Also called Percutaneous Transluminal Coronary Angioplasty (PTCA), balloon angioplasty is most commonly performed on the coronary arteries. In emergency situations, balloon angioplasty is also sometimes used as treatment for a heart attack.

Along with medication and bypass surgery, balloon angioplasty is a standard treatment for coronary artery disease, or CAD. In CAD, hardened arteries (atherosclerosis) that are clogged with plaque deposits restrict blood flow to the heart. Balloon angioplasty attempts to push fatty plaque back against the artery wall, providing more room for blood flow through the artery. Improved blood flow reduces risks for heart attack and sudden cardiac death.
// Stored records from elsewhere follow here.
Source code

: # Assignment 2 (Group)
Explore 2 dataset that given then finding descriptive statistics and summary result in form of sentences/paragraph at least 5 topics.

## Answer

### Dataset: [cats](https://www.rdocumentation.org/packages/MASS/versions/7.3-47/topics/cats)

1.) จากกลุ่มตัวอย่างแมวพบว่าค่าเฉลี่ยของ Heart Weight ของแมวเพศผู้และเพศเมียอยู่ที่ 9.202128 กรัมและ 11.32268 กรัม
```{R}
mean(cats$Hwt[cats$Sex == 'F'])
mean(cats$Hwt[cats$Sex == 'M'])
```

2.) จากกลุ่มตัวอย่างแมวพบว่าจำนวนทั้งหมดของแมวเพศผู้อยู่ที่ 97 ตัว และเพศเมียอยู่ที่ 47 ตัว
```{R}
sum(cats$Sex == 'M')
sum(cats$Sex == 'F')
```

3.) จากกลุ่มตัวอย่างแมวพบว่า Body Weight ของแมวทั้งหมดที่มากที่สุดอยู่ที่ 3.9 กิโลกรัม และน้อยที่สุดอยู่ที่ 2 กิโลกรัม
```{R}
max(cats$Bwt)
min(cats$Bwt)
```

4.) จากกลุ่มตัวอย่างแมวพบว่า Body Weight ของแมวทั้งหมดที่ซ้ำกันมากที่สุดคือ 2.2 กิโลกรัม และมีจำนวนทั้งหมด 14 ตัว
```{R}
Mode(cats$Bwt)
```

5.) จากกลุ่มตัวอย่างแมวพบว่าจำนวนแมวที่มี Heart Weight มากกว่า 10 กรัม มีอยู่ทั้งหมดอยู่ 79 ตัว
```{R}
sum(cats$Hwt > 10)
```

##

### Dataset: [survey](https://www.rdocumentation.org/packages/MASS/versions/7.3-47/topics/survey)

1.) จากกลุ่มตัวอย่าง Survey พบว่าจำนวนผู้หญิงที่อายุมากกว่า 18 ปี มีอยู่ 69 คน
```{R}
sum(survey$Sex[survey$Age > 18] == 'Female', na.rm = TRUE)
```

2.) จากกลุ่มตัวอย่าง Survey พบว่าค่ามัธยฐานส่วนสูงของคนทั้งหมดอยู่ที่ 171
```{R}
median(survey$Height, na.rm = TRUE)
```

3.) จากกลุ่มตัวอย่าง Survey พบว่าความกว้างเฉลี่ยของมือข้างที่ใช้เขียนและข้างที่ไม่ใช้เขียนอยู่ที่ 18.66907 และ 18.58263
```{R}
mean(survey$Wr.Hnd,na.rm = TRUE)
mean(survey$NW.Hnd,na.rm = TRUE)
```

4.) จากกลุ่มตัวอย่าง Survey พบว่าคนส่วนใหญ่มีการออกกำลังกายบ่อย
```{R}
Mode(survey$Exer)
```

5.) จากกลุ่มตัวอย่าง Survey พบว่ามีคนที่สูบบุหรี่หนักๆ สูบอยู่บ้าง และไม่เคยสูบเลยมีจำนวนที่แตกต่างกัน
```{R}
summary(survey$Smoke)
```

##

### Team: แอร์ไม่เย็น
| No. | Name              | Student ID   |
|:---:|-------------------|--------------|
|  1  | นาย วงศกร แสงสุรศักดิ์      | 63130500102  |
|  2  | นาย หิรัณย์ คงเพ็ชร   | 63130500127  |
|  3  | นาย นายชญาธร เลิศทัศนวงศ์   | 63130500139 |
During balloon angioplasty, the physician numbs a specific area of the patient’s body using local anesthetic. The physician then inserts a long, thin tube, or catheter, with a deflated balloon at the tip into the artery- usually through the femoral artery in the upper thigh or groin area. The balloon-tipped catheter is guided to the heart and the site of the blockage. Then the physician rapidly inflates the balloon, which pushes the plaque in the artery back against the wall of the artery. The catheter is then removed, but a stent, or wire mesh tube, is often permanently implanted to hold the artery open. After the balloon angioplasty, the patient is given time to recover, and most are free to go home after about 24 hours.